Anwendungsbeispiel Basis/ Leistungsunterschiede
1. Qualität definieren
Steigen Sie in den Q-Zyklus ein, indem Sie sich fragen, was genau Sie untersuchen möchten. Wählen Sie anschliessend im Kriterienkatalog
den gewünschten Kanton und die Schulstufe aus.
Wählen Sie im Q-Haus einen Qualitätsbereich, dann eine Qualitätsdimension aus.
→ z.B.: «Prozess - Unterricht» - «H Durchführung»
Aus den in der Dimension «H» aufgeführten Kriterien wählen Sie das für Ihre Situation geeignete Kriterium aus.
→ «Beobachten und Reagieren»
→ «Die individuellen Lernziele werden aufgrund der Beobachtungen angepasst.»
2. Daten erheben
Wählen Sie für «Beobachten und Reagieren» ein Instrument aus und passen Sie es ggf. Ihren Bedürfnissen an. In diesem Fall empfiehlt sich für die Basisstufe der Feedbackturm.
Planen Sie das Vorgehen (evtl. mit einer weiteren Lehrperson) und erheben Sie die Daten mittels gezielter Fragestellung und Turmbauen im Plenum am Ende der Lektion bzw. der Lektionsreihe.

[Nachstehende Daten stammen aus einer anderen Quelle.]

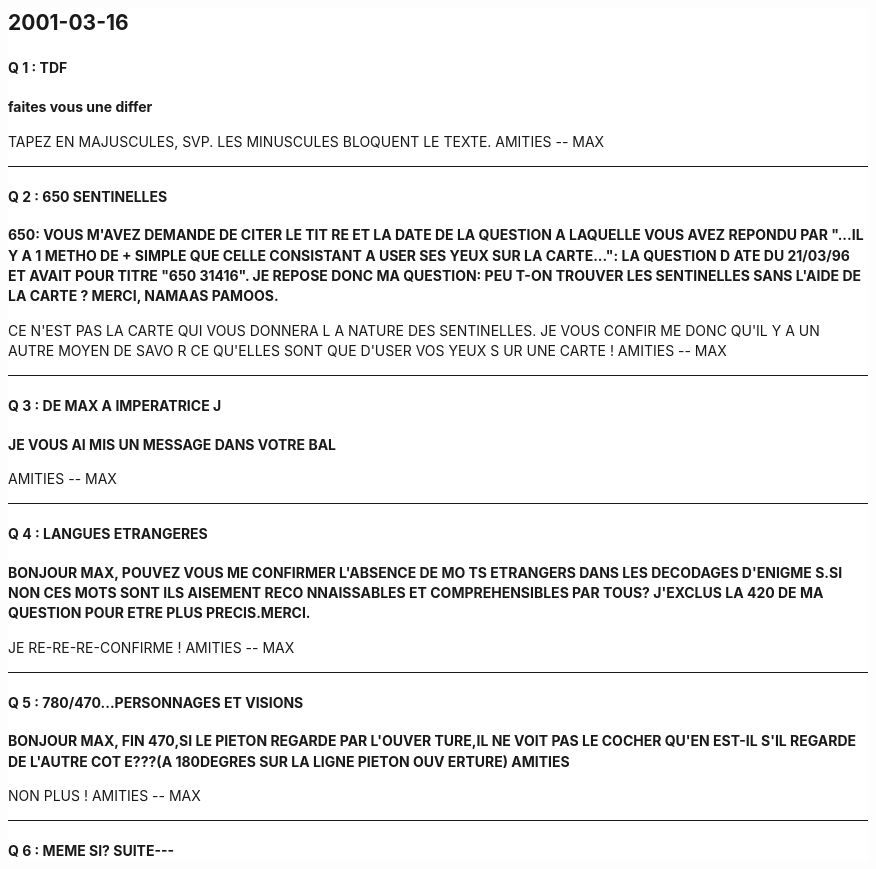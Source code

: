 ## 2001-03-16

#### Q 1 : TDF

**faites vous une differ**

TAPEZ EN MAJUSCULES, SVP. LES MINUSCULES  BLOQUENT LE TEXTE. AMITIES -- MAX

---

#### Q 2 : 650 SENTINELLES

**650: VOUS M'AVEZ DEMANDE DE CITER LE TIT RE ET LA DATE
 DE LA QUESTION A LAQUELLE  VOUS AVEZ REPONDU PAR "...IL Y A 1 METHO DE +
 SIMPLE QUE CELLE CONSISTANT A USER  SES YEUX SUR LA CARTE...": LA
QUESTION D ATE DU 21/03/96 ET AVAIT POUR TITRE "650  31416". JE REPOSE
DONC MA QUESTION: PEU T-ON TROUVER LES SENTINELLES SANS L'AIDE  DE LA
CARTE ? MERCI, NAMAAS PAMOOS.**

CE N'EST PAS LA CARTE QUI VOUS DONNERA L A NATURE DES
SENTINELLES. JE VOUS CONFIR ME DONC QU'IL Y A UN AUTRE MOYEN DE SAVO R
CE QU'ELLES SONT QUE D'USER VOS YEUX S UR UNE CARTE ! AMITIES -- MAX

---

#### Q 3 : DE MAX A IMPERATRICE J

**JE VOUS AI MIS UN MESSAGE DANS VOTRE BAL**

AMITIES -- MAX

---

#### Q 4 : LANGUES ETRANGERES

**BONJOUR MAX, POUVEZ VOUS ME CONFIRMER L'ABSENCE DE MO
TS ETRANGERS DANS LES DECODAGES D'ENIGME S.SI NON CES MOTS SONT ILS
AISEMENT RECO NNAISSABLES ET COMPREHENSIBLES PAR TOUS? J'EXCLUS LA 420
DE MA QUESTION POUR ETRE  PLUS PRECIS.MERCI.**

JE RE-RE-RE-CONFIRME ! AMITIES -- MAX

---

#### Q 5 : 780/470...PERSONNAGES ET VISIONS

**BONJOUR MAX, FIN 470,SI LE PIETON REGARDE PAR L'OUVER
TURE,IL NE VOIT PAS LE COCHER QU'EN EST-IL S'IL REGARDE DE L'AUTRE COT
E???(A 180DEGRES SUR LA LIGNE PIETON OUV ERTURE) AMITIES**

NON PLUS ! AMITIES -- MAX

---

#### Q 6 : MEME SI? SUITE---
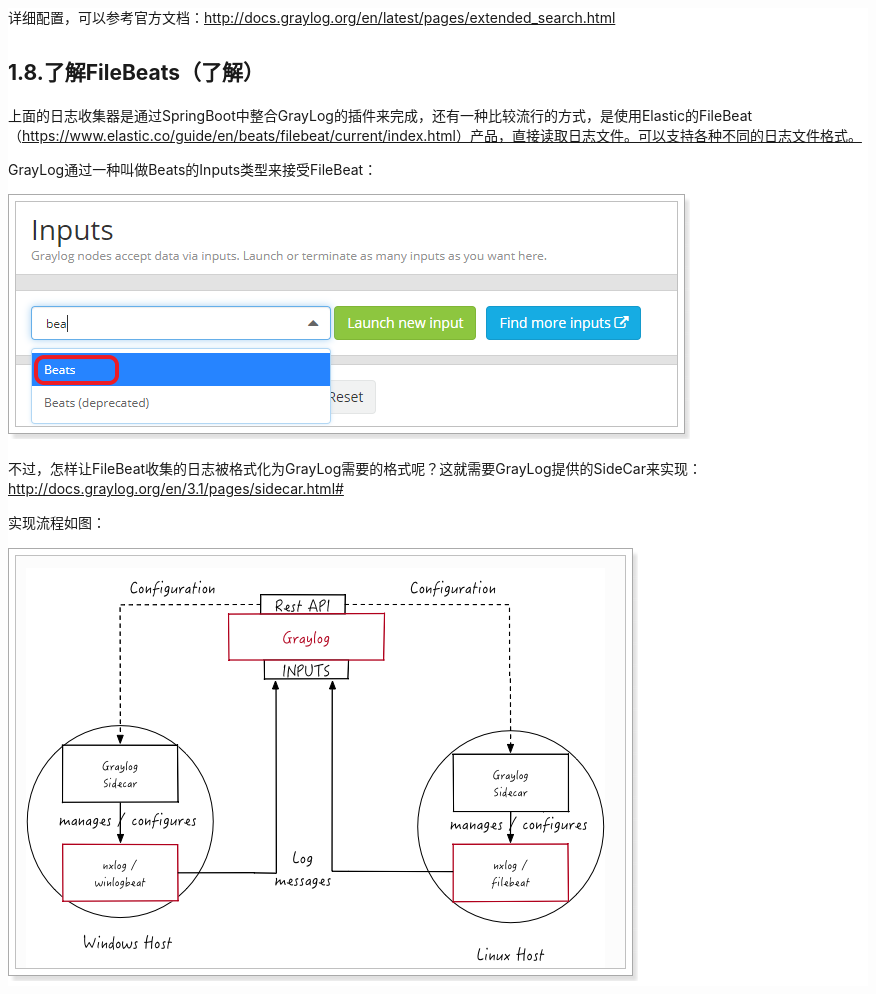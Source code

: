 

详细配置，可以参考官方文档：http://docs.graylog.org/en/latest/pages/extended_search.html





## 1.8.了解FileBeats（了解）

上面的日志收集器是通过SpringBoot中整合GrayLog的插件来完成，还有一种比较流行的方式，是使用Elastic的FileBeat（https://www.elastic.co/guide/en/beats/filebeat/current/index.html）产品，直接读取日志文件。可以支持各种不同的日志文件格式。

GrayLog通过一种叫做Beats的Inputs类型来接受FileBeat：

![image-20200111165847338](assets/image-20200111165847338.png) 



不过，怎样让FileBeat收集的日志被格式化为GrayLog需要的格式呢？这就需要GrayLog提供的SideCar来实现：http://docs.graylog.org/en/3.1/pages/sidecar.html#

实现流程如图：

![image-20200111170101709](assets/image-20200111170101709.png)
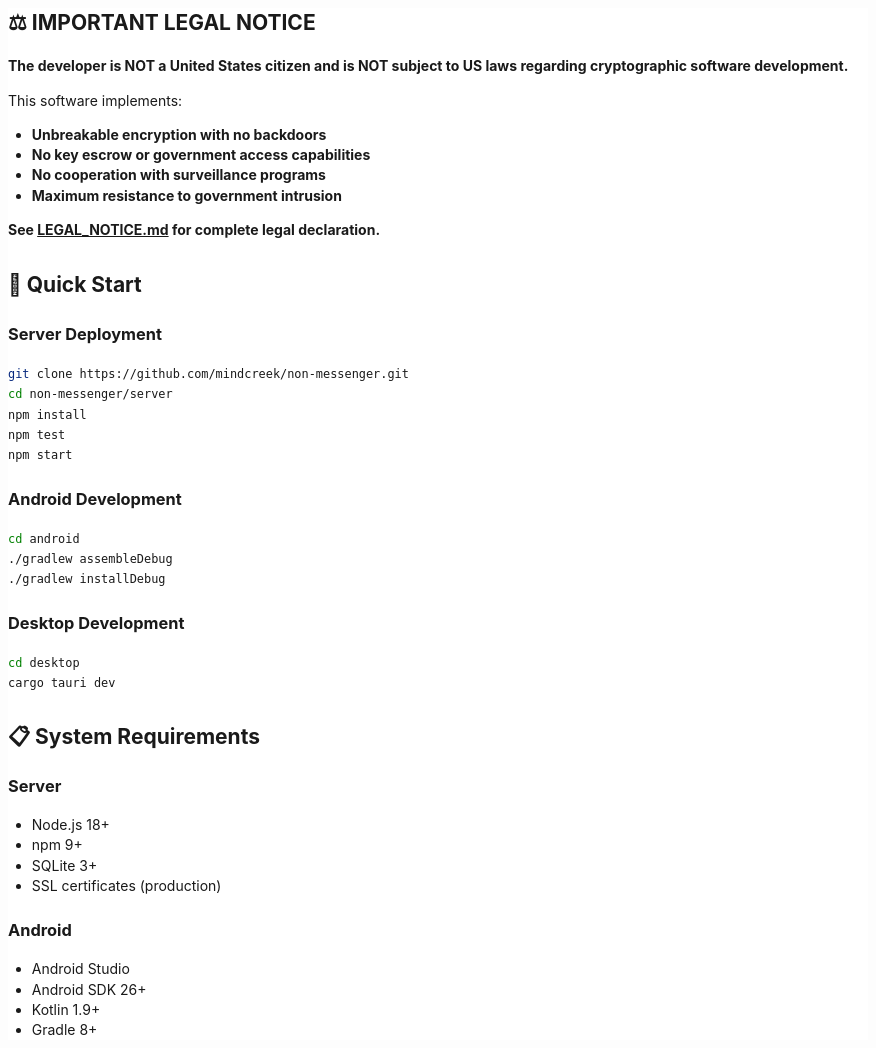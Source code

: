 ## ⚖️ **IMPORTANT LEGAL NOTICE**

**The developer is NOT a United States citizen and is NOT subject to US laws regarding cryptographic software development.**

This software implements:
- **Unbreakable encryption with no backdoors**
- **No key escrow or government access capabilities**
- **No cooperation with surveillance programs**
- **Maximum resistance to government intrusion**

**See [LEGAL_NOTICE.md](LEGAL_NOTICE.md) for complete legal declaration.**

## 🚀 Quick Start

### Server Deployment
```bash
git clone https://github.com/mindcreek/non-messenger.git
cd non-messenger/server
npm install
npm test
npm start
```

### Android Development
```bash
cd android
./gradlew assembleDebug
./gradlew installDebug
```

### Desktop Development
```bash
cd desktop
cargo tauri dev
```

## 📋 System Requirements

### Server
- Node.js 18+
- npm 9+
- SQLite 3+
- SSL certificates (production)

### Android
- Android Studio
- Android SDK 26+
- Kotlin 1.9+
- Gradle 8+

Halten Sie die Ergebnisse fest und bereiten Sie sie für die Auswertung auf.
3. Daten auswerten
Tragen Sie die Daten in übersichtlicher Form zusammen (Datenverdichtung).
Analysieren Sie die Resultate für sich und vergleichen Sie ihre Interpretation evtl. mit derjenigen einer anderen Lehrperson.
4. Massnahmen umsetzen
Planen Sie Massnahmen. z.B. individualisierte Postenangebote im Sport- und Bewegungsunterricht.
Informieren Sie Ihre Schülerinnen und Schüler. Setzen Sie die Massnahmen in Ihrem Unterricht um.